An excerpt from Hal Bock’s book on banned baseball players

An excerpt from Hal Bock's book on banned baseball players

Hal Bock, an Associated Press sports writer from 1963-2004, served as chief baseball writer and columnist, and he covered 30 World Series. He is the author of “Banned: Baseball’s Blacklist of All-Stars and Also-Rans,” published by Diversion Books. As opening day on April 2 approaches, this is an excerpt from Chapter 6, “Stealing Cars Instead of Bases.”

___

Benny Kauff was a baseball dandy, a flamboyant character who marched around like a flashing neon sign screaming, “Look at me! Look at me!” He was full of himself and never shy about sharing that opinion with anybody who would listen.

“I’ll make them all forget Ty Cobb,” Kauff once boasted, taking on the biggest star of his era. Truth be known, he backed up his boasts for a while, starring in the short-lived Federal League, which had been created to compete with the major leagues. He was dubbed the best player in the new league, dominating its statistics, first in Indianapolis and then in Brooklyn.
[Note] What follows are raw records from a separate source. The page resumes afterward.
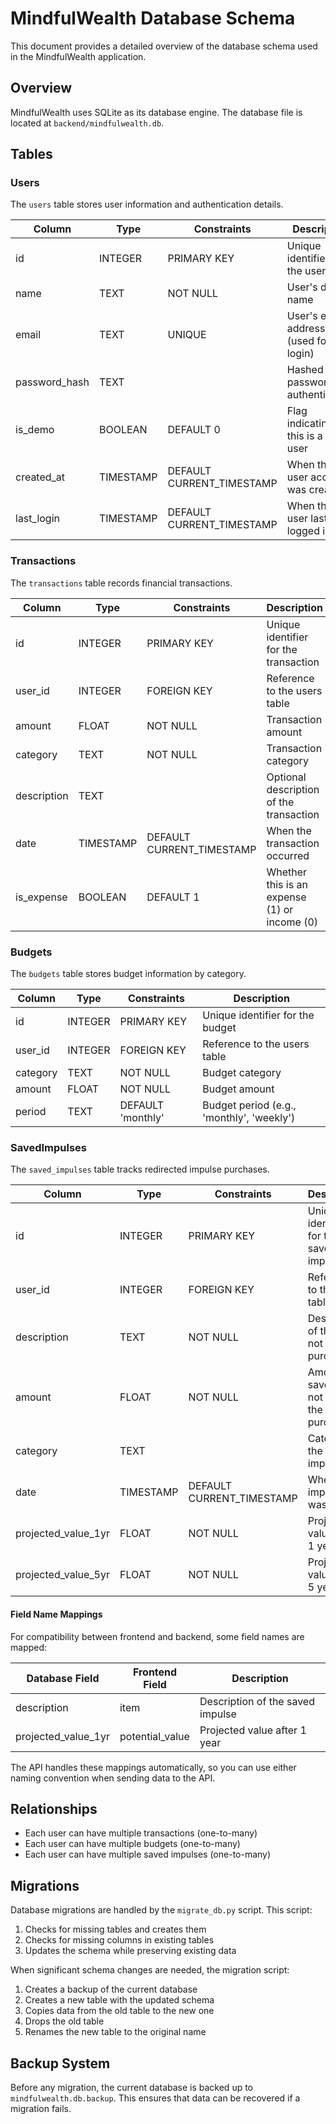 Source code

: # MindfulWealth Database Schema

This document provides a detailed overview of the database schema used in the MindfulWealth application.

## Overview

MindfulWealth uses SQLite as its database engine. The database file is located at `backend/mindfulwealth.db`.

## Tables

### Users

The `users` table stores user information and authentication details.

| Column | Type | Constraints | Description |
|--------|------|-------------|-------------|
| id | INTEGER | PRIMARY KEY | Unique identifier for the user |
| name | TEXT | NOT NULL | User's display name |
| email | TEXT | UNIQUE | User's email address (used for login) |
| password_hash | TEXT | | Hashed password for authentication |
| is_demo | BOOLEAN | DEFAULT 0 | Flag indicating if this is a demo user |
| created_at | TIMESTAMP | DEFAULT CURRENT_TIMESTAMP | When the user account was created |
| last_login | TIMESTAMP | DEFAULT CURRENT_TIMESTAMP | When the user last logged in |

### Transactions

The `transactions` table records financial transactions.

| Column | Type | Constraints | Description |
|--------|------|-------------|-------------|
| id | INTEGER | PRIMARY KEY | Unique identifier for the transaction |
| user_id | INTEGER | FOREIGN KEY | Reference to the users table |
| amount | FLOAT | NOT NULL | Transaction amount |
| category | TEXT | NOT NULL | Transaction category |
| description | TEXT | | Optional description of the transaction |
| date | TIMESTAMP | DEFAULT CURRENT_TIMESTAMP | When the transaction occurred |
| is_expense | BOOLEAN | DEFAULT 1 | Whether this is an expense (1) or income (0) |

### Budgets

The `budgets` table stores budget information by category.

| Column | Type | Constraints | Description |
|--------|------|-------------|-------------|
| id | INTEGER | PRIMARY KEY | Unique identifier for the budget |
| user_id | INTEGER | FOREIGN KEY | Reference to the users table |
| category | TEXT | NOT NULL | Budget category |
| amount | FLOAT | NOT NULL | Budget amount |
| period | TEXT | DEFAULT 'monthly' | Budget period (e.g., 'monthly', 'weekly') |

### SavedImpulses

The `saved_impulses` table tracks redirected impulse purchases.

| Column | Type | Constraints | Description |
|--------|------|-------------|-------------|
| id | INTEGER | PRIMARY KEY | Unique identifier for the saved impulse |
| user_id | INTEGER | FOREIGN KEY | Reference to the users table |
| description | TEXT | NOT NULL | Description of the item not purchased |
| amount | FLOAT | NOT NULL | Amount saved by not making the purchase |
| category | TEXT | | Category of the saved impulse |
| date | TIMESTAMP | DEFAULT CURRENT_TIMESTAMP | When the impulse was saved |
| projected_value_1yr | FLOAT | NOT NULL | Projected value after 1 year |
| projected_value_5yr | FLOAT | NOT NULL | Projected value after 5 years |

#### Field Name Mappings

For compatibility between frontend and backend, some field names are mapped:

| Database Field | Frontend Field | Description |
|----------------|---------------|-------------|
| description | item | Description of the saved impulse |
| projected_value_1yr | potential_value | Projected value after 1 year |

The API handles these mappings automatically, so you can use either naming convention when sending data to the API.

## Relationships

- Each user can have multiple transactions (one-to-many)
- Each user can have multiple budgets (one-to-many)
- Each user can have multiple saved impulses (one-to-many)

## Migrations

Database migrations are handled by the `migrate_db.py` script. This script:

1. Checks for missing tables and creates them
2. Checks for missing columns in existing tables
3. Updates the schema while preserving existing data

When significant schema changes are needed, the migration script:
1. Creates a backup of the current database
2. Creates a new table with the updated schema
3. Copies data from the old table to the new one
4. Drops the old table
5. Renames the new table to the original name

## Backup System

Before any migration, the current database is backed up to `mindfulwealth.db.backup`. This ensures that data can be recovered if a migration fails.  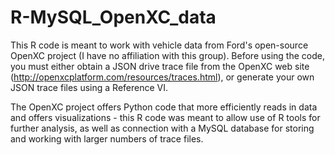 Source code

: # R-MySQL_OpenXC_data

This R code is meant to work with vehicle data from Ford's open-source OpenXC project (I have no affiliation with this group). 
Before using the code, you must either obtain a JSON drive trace file from the OpenXC web site (http://openxcplatform.com/resources/traces.html), or generate your own JSON trace files using a Reference VI. 

The OpenXC project offers Python code that more efficiently reads in data and offers visualizations - this R code was meant to allow use of R tools for further analysis, as well as connection with a MySQL database for storing and working with larger numbers of trace files. 

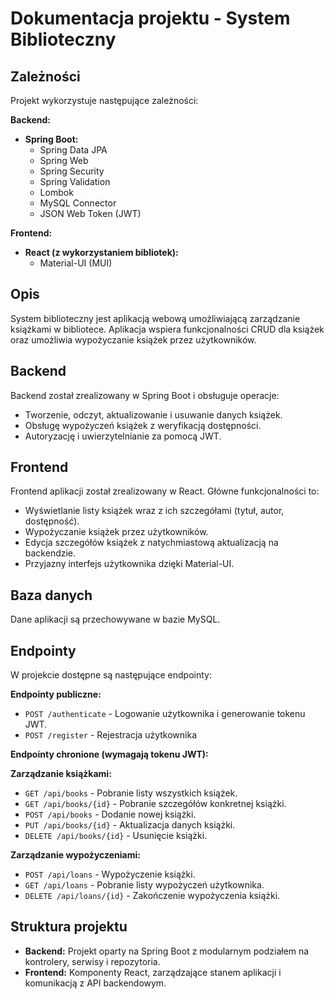 # Dokumentacja projektu - System Biblioteczny

## Zależności

Projekt wykorzystuje następujące zależności:

**Backend:**

- **Spring Boot:**
  - Spring Data JPA
  - Spring Web
  - Spring Security
  - Spring Validation
  - Lombok
  - MySQL Connector
  - JSON Web Token (JWT)

**Frontend:**

- **React (z wykorzystaniem bibliotek):**
  - Material-UI (MUI)

## Opis

System biblioteczny jest aplikacją webową umożliwiającą zarządzanie książkami w bibliotece. Aplikacja wspiera funkcjonalności CRUD dla książek oraz umożliwia wypożyczanie książek przez użytkowników.

## Backend

Backend został zrealizowany w Spring Boot i obsługuje operacje:

- Tworzenie, odczyt, aktualizowanie i usuwanie danych książek.
- Obsługę wypożyczeń książek z weryfikacją dostępności.
- Autoryzację i uwierzytelnianie za pomocą JWT.

## Frontend

Frontend aplikacji został zrealizowany w React. Główne funkcjonalności to:

- Wyświetlanie listy książek wraz z ich szczegółami (tytuł, autor, dostępność).
- Wypożyczanie książek przez użytkowników.
- Edycja szczegółów książek z natychmiastową aktualizacją na backendzie.
- Przyjazny interfejs użytkownika dzięki Material-UI.

## Baza danych

Dane aplikacji są przechowywane w bazie MySQL.

## Endpointy

W projekcie dostępne są następujące endpointy:

**Endpointy publiczne:**

- `POST /authenticate` - Logowanie użytkownika i generowanie tokenu JWT.
- `POST /register` - Rejestracja użytkownika

**Endpointy chronione (wymagają tokenu JWT):**

**Zarządzanie książkami:**

- `GET /api/books` - Pobranie listy wszystkich książek.
- `GET /api/books/{id}` - Pobranie szczegółów konkretnej książki.
- `POST /api/books` - Dodanie nowej książki.
- `PUT /api/books/{id}` - Aktualizacja danych książki.
- `DELETE /api/books/{id}` - Usunięcie książki.

**Zarządzanie wypożyczeniami:**

- `POST /api/loans` - Wypożyczenie książki.
- `GET /api/loans` - Pobranie listy wypożyczeń użytkownika.
- `DELETE /api/loans/{id}` - Zakończenie wypożyczenia książki.

## Struktura projektu

- **Backend:** Projekt oparty na Spring Boot z modularnym podziałem na kontrolery, serwisy i repozytoria.
- **Frontend:** Komponenty React, zarządzające stanem aplikacji i komunikacją z API backendowym.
Kauff’s first taste of the major leagues came in a five-game cameo stint with the New York Highlanders in 1912. After a year in Hartford, where he won the Eastern Association batting title with a .345 average, he was acquired by the St. Louis Cardinals, who sent him to the American Association’s Indianapolis farm club, intending to park him there for future use. But the Federal League franchise in that city offered to double his salary, and Kauff felt no need to abide by his Cardinals contract and jumped to the new league. He led the Federal League in hitting the next two seasons, .370 in 1914, then .342 the next year. He also led the league in on-base percentage and stolen bases both seasons. He was the real deal.

Kauff was so impressed with his own performance in the first Federal League season that he decided he was a free agent and bailed out on his contract in 1915 to sign with John McGraw’s New York Giants. That stunt was frowned upon, and when he tried to take the field for a game against Boston, the Braves protested, claiming Kauff was signed with the outlaw league. He was forced to remain in the Federal League, shuffled off to Brooklyn to satisfy an old debt by the Indianapolis club and was blacklisted by organized baseball.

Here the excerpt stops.